About three quarters of the total filers, or 695 companies that report results on a calendar year, had a deadline of Wednesday. Certifications from most of the remaining 247 companies, which report on a fiscal year, will be due by late December.
Top executives at nearly half the companies certified their financial statements early. Wednesday morning, the SEC was inundated with forms being delivered by couriers, overnight mail services and through faxes. Electronic filings weren't permitted.
In some cases, executives went to unusual lengths to comply. 3Com Corp.'s chief executive Bruce Claflin signed his sworn statement in Hong Kong on Aug. 9, according to a copy of the document loaded on the SEC's Web site. A handwritten note from a notary in the Chinese territory certified that Mr. Claflin signed his name in front of the notary. A 3Com spokeswoman said Mr. Claflin was back at the company's Santa Clara, Calif., headquarters Wednesday but wasn't available for comment.
After a date was stamped on the documents, SEC employees worked overtime to scan certification forms onto the SEC's tally of companies on its Web site. The process likely will take a few days.
Companies not meeting the deadline, or restating their results, could be expected to meet with an unpleasant reaction from investors. Samuel Winer, a former SEC attorney now in practice at Foley and Lardner in Washington, said that "CEOs and CFOs who haven't certified their books, or have requested extensions, will face a slew of class-action law suits."
"It's fair to say that all lawyers who practice in the area of securities regulation spent the better part of the last week or two fielding questions from clients relating to the new certification requirement," said Stephen Crimmins, a partner at Pepper Hamilton in Washington.
There was little expectation, however, that the SEC certification process was going to root out any genuine examples of fraud. "I think we better resign ourselves to the fact that executives in that deep already, so far over their heads, aren't going to confess," said William Lerach, a partner at Milberg Weiss, which represents Enron shareholders in their suit against the failed energy concern. "They're going to cross their fingers, sign and pray for the best," he said at a news conference.

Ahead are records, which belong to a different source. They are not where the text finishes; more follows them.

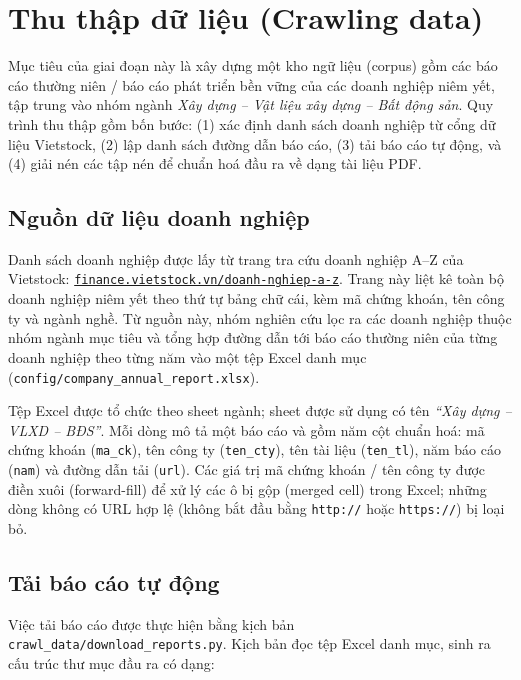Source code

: \documentclass{article}
\begin{document}
\section{Thu thập dữ liệu (Crawling data)}

Mục tiêu của giai đoạn này là xây dựng một kho ngữ liệu (corpus) gồm các báo cáo
thường niên / báo cáo phát triển bền vững của các doanh nghiệp niêm yết, tập
trung vào nhóm ngành \textit{Xây dựng -- Vật liệu xây dựng -- Bất động sản}. Quy
trình thu thập gồm bốn bước: (1) xác định danh sách doanh nghiệp từ cổng dữ liệu
Vietstock, (2) lập danh sách đường dẫn báo cáo, (3) tải báo cáo tự động, và (4)
giải nén các tập nén để chuẩn hoá đầu ra về dạng tài liệu PDF.

\subsection{Nguồn dữ liệu doanh nghiệp}

Danh sách doanh nghiệp được lấy từ trang tra cứu doanh nghiệp A--Z của Vietstock:
\href{https://finance.vietstock.vn/doanh-nghiep-a-z?page=1}{\texttt{finance.vietstock.vn/doanh-nghiep-a-z}}.
Trang này liệt kê toàn bộ doanh nghiệp niêm yết theo thứ tự bảng chữ cái, kèm mã
chứng khoán, tên công ty và ngành nghề. Từ nguồn này, nhóm nghiên cứu lọc ra các
doanh nghiệp thuộc nhóm ngành mục tiêu và tổng hợp đường dẫn tới báo cáo thường
niên của từng doanh nghiệp theo từng năm vào một tệp Excel danh mục
(\texttt{config/company\_annual\_report.xlsx}).

Tệp Excel được tổ chức theo sheet ngành; sheet được sử dụng có tên
\textit{``Xây dựng -- VLXD -- BĐS''}. Mỗi dòng mô tả một báo cáo và gồm năm cột
chuẩn hoá: mã chứng khoán (\texttt{ma\_ck}), tên công ty (\texttt{ten\_cty}),
tên tài liệu (\texttt{ten\_tl}), năm báo cáo (\texttt{nam}) và đường dẫn tải
(\texttt{url}). Các giá trị mã chứng khoán / tên công ty được điền xuôi
(forward-fill) để xử lý các ô bị gộp (merged cell) trong Excel; những dòng không
có URL hợp lệ (không bắt đầu bằng \texttt{http://} hoặc \texttt{https://}) bị loại bỏ.

\subsection{Tải báo cáo tự động}

Việc tải báo cáo được thực hiện bằng kịch bản
\texttt{crawl\_data/download\_reports.py}. Kịch bản đọc tệp Excel danh mục, sinh
ra cấu trúc thư mục đầu ra có dạng:
\end{document}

Over the past four years, more than 900 companies have restated their earnings -- more than in all the 20 years before that, Mr. Lerach said. He said his law firm, which has been involved with many corporate lawsuits including those against Arthur Andersen LLP, WorldCom, and Qwest Communications International Inc., would consider filing suits against companies that restated their earnings.
The deadline has posed greater challenges for some companies than for others. Exide Technologies Inc., a Princeton, N.J., auto-battery maker, requested a five-day extension to file its certification statements, says Joel Weiden, a company spokesman. Given that the company has been operating under Chapter 11 bankruptcy-court protection since April, "the process of getting our information together has taken a little bit of time," he said. Exide's certification statements will include certain qualifications, among them that the SEC has raised questions about several of Exide's earlier filings, he said.
Executive certification of financial results was made a permanent requirement under an accounting-reform legislative package signed by President Bush last month. The law, known as the Sarbanes-Oxley bill, requires CEOs and CFOs for all 15,000 publicly traded companies in the U.S. to file statements each quarter swearing to the accuracy and completeness of their major financial filings. Executives who make false statements could be prosecuted and imprisoned.
-- Kelly K. Spors contributed to this article.